### Aim of the exercise
Only the lines from the one that contains "- QML modules/modular components" through the final line of the entries should be repeated, exactly as written.

### Supplied information
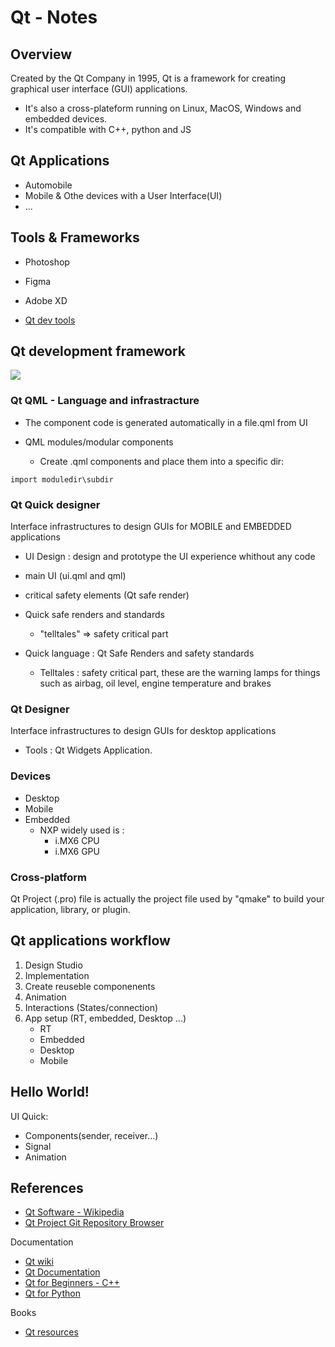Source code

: # Qt - Notes

## Overview

Created by the Qt Company in 1995, Qt is a framework for creating graphical user interface (GUI) applications. 
- It's also a cross-plateform running on Linux, MacOS, Windows and embedded devices. 
- It's compatible with C++, python and JS

## Qt Applications

- Automobile
- Mobile & Othe devices with a User Interface(UI)
- ...


## Tools & Frameworks

- Photoshop
- Figma
- Adobe XD

- [Qt dev tools](https://www.qt.io/product/development-tools)




## Qt development framework 

![](https://developex.com/blog/wp-content/uploads/2017/11/qt_brief_image2.jpg)

### Qt QML - Language and infrastracture

- The component code is generated automatically in a file.qml from UI

- QML modules/modular components
  - Create .qml components and place them into a specific dir:

```
import moduledir\subdir
```


### Qt Quick designer

Interface infrastructures to design GUIs for MOBILE and EMBEDDED applications

- UI Design : design and prototype the UI experience whithout any code
 - main UI (ui.qml and qml)
 - critical safety elements (Qt safe render)
 
- Quick safe renders and standards
  - "telltales" => safety critical part 
- Quick language : Qt Safe Renders and safety standards 
  - Telltales : safety critical part, these are the warning lamps for things such as airbag, oil level, engine temperature and brakes

### Qt Designer

Interface infrastructures to design GUIs for desktop applications

- Tools : Qt Widgets Application. 

### Devices

- Desktop
- Mobile 
- Embedded
  - NXP widely used is  : 
    - i.MX6 CPU
    - i.MX6 GPU 

### Cross-platform

Qt Project (.pro) file is actually the project file used by "qmake" to build
your application, library, or plugin.

## Qt applications workflow

1. Design Studio
2. Implementation 
3. Create reuseble componenents
4. Animation
5. Interactions (States/connection)
6. App setup (RT, embedded, Desktop ...)
   - RT
   - Embedded
   - Desktop
   - Mobile

## Hello World!

UI Quick: 
 - Components(sender, receiver...)
 - Signal
 - Animation 

## References

- [Qt Software - Wikipedia](https://en.wikipedia.org/wiki/Qt_(software))
- [Qt Project Git Repository Browser](https://code.qt.io/cgit/)

Documentation
- [Qt wiki](https://wiki.qt.io/Main)
- [Qt Documentation](https://doc.qt.io/)
- [Qt for Beginners - C++](https://wiki.qt.io/Qt_for_Beginners)
- [Qt for Python](https://doc.qt.io/qtforpython-6/index.html)

Books
- [Qt resources](https://github.com/afondiel/cs-books/tree/main/computer-science/Qt)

### Reply
- QML modules/modular components
  - Create .qml components and place them into a specific dir:

```
import moduledir\subdir
```


### Qt Quick designer

Interface infrastructures to design GUIs for MOBILE and EMBEDDED applications

- UI Design : design and prototype the UI experience whithout any code
 - main UI (ui.qml and qml)
 - critical safety elements (Qt safe render)
 
- Quick safe renders and standards
  - "telltales" => safety critical part 
- Quick language : Qt Safe Renders and safety standards 
  - Telltales : safety critical part, these are the warning lamps for things such as airbag, oil level, engine temperature and brakes

### Qt Designer

Interface infrastructures to design GUIs for desktop applications

- Tools : Qt Widgets Application. 

### Devices

- Desktop
- Mobile 
- Embedded
  - NXP widely used is  : 
    - i.MX6 CPU
    - i.MX6 GPU 

### Cross-platform

Qt Project (.pro) file is actually the project file used by "qmake" to build
your application, library, or plugin.

## Qt applications workflow

1. Design Studio
2. Implementation 
3. Create reuseble componenents
4. Animation
5. Interactions (States/connection)
6. App setup (RT, embedded, Desktop ...)
   - RT
   - Embedded
   - Desktop
   - Mobile

## Hello World!

UI Quick: 
 - Components(sender, receiver...)
 - Signal
 - Animation 

## References

- [Qt Software - Wikipedia](https://en.wikipedia.org/wiki/Qt_(software))
- [Qt Project Git Repository Browser](https://code.qt.io/cgit/)

Documentation
- [Qt wiki](https://wiki.qt.io/Main)
- [Qt Documentation](https://doc.qt.io/)
- [Qt for Beginners - C++](https://wiki.qt.io/Qt_for_Beginners)
- [Qt for Python](https://doc.qt.io/qtforpython-6/index.html)

Books
- [Qt resources](https://github.com/afondiel/cs-books/tree/main/computer-science/Qt)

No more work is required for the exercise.